[Task instructions]
Each line in the records below that has the word "weak" should be copied.

----- Supplied material

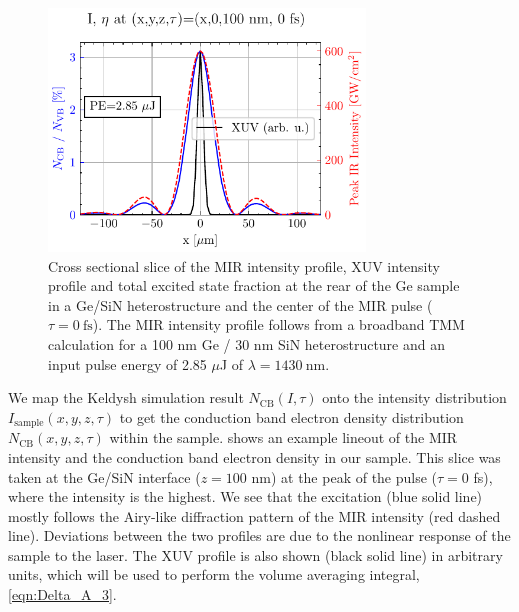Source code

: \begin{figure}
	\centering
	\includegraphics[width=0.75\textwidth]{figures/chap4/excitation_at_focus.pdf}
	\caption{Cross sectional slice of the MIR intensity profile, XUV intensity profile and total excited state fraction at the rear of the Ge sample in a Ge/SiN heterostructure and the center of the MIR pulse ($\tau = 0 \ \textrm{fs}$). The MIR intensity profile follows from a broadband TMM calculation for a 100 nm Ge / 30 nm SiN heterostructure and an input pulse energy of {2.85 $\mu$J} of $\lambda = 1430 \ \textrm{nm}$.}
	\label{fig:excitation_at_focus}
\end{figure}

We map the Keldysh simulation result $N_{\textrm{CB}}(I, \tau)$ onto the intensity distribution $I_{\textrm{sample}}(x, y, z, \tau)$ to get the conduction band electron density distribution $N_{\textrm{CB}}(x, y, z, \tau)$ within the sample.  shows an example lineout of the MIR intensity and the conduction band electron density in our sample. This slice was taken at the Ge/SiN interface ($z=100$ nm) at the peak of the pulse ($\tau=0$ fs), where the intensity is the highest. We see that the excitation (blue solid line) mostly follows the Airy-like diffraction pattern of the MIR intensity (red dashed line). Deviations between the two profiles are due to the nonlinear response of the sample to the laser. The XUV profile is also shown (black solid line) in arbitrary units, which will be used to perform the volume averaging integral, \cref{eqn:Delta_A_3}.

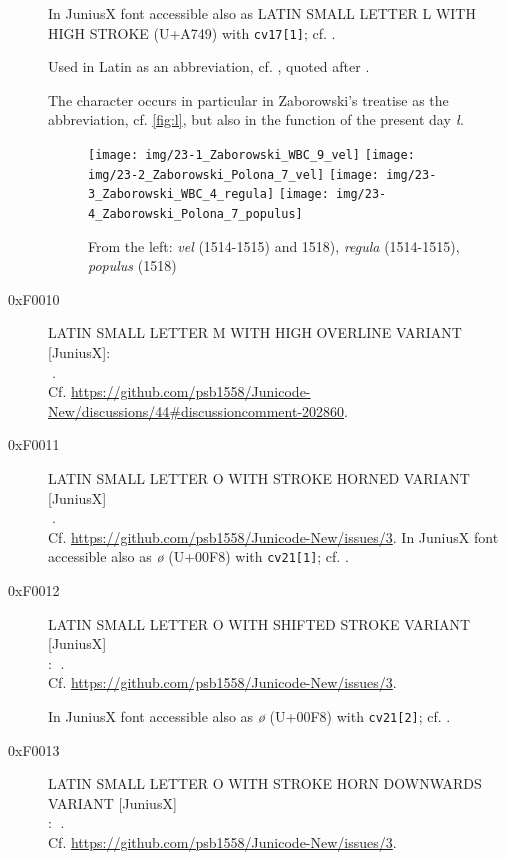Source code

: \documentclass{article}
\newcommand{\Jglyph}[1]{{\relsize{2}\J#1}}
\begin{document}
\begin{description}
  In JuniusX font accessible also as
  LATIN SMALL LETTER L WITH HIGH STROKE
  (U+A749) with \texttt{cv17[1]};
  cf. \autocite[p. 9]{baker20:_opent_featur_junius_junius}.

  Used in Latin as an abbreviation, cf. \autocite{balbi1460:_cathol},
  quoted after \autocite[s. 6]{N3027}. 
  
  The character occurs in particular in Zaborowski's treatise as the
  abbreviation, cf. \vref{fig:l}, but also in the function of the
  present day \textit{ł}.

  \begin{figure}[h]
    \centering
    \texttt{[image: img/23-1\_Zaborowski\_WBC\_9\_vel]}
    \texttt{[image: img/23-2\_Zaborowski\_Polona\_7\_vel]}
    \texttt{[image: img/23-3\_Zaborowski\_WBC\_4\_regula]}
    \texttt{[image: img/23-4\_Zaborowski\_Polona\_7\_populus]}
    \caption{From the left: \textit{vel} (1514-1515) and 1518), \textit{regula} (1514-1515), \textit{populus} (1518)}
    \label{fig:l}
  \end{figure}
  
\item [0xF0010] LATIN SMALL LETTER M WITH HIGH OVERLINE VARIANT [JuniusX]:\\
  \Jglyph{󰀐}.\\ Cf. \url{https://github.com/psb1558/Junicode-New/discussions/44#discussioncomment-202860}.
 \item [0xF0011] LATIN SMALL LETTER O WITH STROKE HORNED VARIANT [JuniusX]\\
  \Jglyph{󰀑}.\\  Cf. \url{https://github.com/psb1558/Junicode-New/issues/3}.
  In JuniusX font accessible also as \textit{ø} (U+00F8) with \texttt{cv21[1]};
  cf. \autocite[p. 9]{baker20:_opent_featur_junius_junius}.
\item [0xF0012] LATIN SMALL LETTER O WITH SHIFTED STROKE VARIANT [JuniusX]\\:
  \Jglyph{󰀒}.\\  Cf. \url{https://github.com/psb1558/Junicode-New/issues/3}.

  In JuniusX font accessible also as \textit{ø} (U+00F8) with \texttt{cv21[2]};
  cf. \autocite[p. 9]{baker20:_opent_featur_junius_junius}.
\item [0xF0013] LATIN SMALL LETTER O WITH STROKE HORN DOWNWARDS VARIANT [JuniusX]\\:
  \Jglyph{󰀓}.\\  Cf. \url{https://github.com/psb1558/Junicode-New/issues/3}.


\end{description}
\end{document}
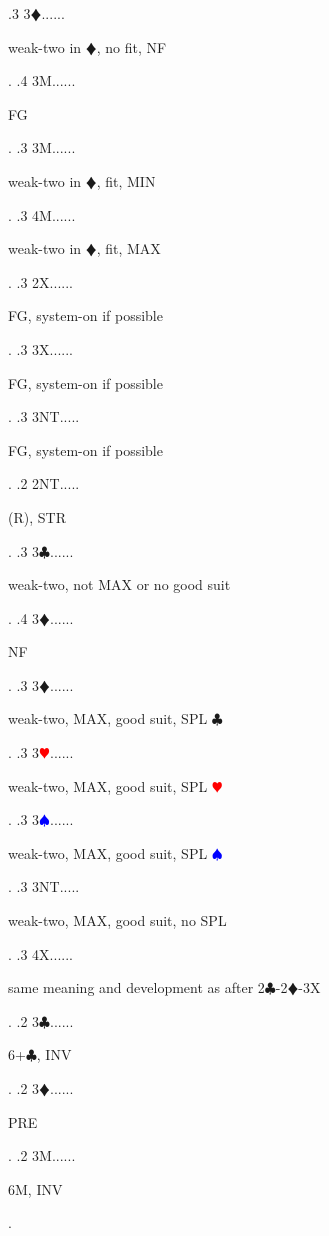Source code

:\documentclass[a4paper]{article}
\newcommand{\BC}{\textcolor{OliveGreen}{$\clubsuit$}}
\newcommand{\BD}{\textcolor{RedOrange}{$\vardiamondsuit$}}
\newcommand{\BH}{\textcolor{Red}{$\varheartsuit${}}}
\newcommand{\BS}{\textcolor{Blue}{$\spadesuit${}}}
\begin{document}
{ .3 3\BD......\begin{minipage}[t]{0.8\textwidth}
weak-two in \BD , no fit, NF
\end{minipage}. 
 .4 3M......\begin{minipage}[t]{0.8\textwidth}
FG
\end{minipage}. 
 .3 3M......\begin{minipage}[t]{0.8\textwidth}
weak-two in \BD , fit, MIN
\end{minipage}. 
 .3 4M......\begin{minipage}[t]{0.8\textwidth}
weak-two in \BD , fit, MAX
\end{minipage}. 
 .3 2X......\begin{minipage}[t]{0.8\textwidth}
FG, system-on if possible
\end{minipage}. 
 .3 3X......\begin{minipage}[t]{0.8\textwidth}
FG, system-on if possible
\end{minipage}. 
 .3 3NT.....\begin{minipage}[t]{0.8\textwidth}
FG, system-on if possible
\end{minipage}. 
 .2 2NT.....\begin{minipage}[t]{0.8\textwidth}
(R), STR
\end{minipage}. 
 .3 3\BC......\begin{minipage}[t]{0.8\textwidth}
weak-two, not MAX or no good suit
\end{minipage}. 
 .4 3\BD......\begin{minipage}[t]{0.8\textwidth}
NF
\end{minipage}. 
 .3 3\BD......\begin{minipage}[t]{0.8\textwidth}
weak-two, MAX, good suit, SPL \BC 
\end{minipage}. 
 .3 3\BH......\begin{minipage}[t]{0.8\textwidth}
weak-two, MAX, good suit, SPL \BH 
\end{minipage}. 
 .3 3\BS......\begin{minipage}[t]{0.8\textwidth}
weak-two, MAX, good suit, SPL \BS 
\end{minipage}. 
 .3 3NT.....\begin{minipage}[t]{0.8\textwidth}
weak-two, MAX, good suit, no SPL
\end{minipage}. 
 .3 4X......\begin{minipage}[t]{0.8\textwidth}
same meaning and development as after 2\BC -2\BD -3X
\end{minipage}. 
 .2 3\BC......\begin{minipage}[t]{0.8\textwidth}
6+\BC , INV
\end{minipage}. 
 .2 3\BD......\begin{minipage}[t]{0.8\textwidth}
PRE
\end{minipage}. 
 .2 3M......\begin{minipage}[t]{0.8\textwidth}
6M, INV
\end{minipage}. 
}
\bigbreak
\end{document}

----------

[Response]
weak-two in \BD , no fit, NF
weak-two in \BD , fit, MIN
weak-two in \BD , fit, MAX
weak-two, not MAX or no good suit
weak-two, MAX, good suit, SPL \BC 
weak-two, MAX, good suit, SPL \BH 
weak-two, MAX, good suit, SPL \BS 
weak-two, MAX, good suit, no SPL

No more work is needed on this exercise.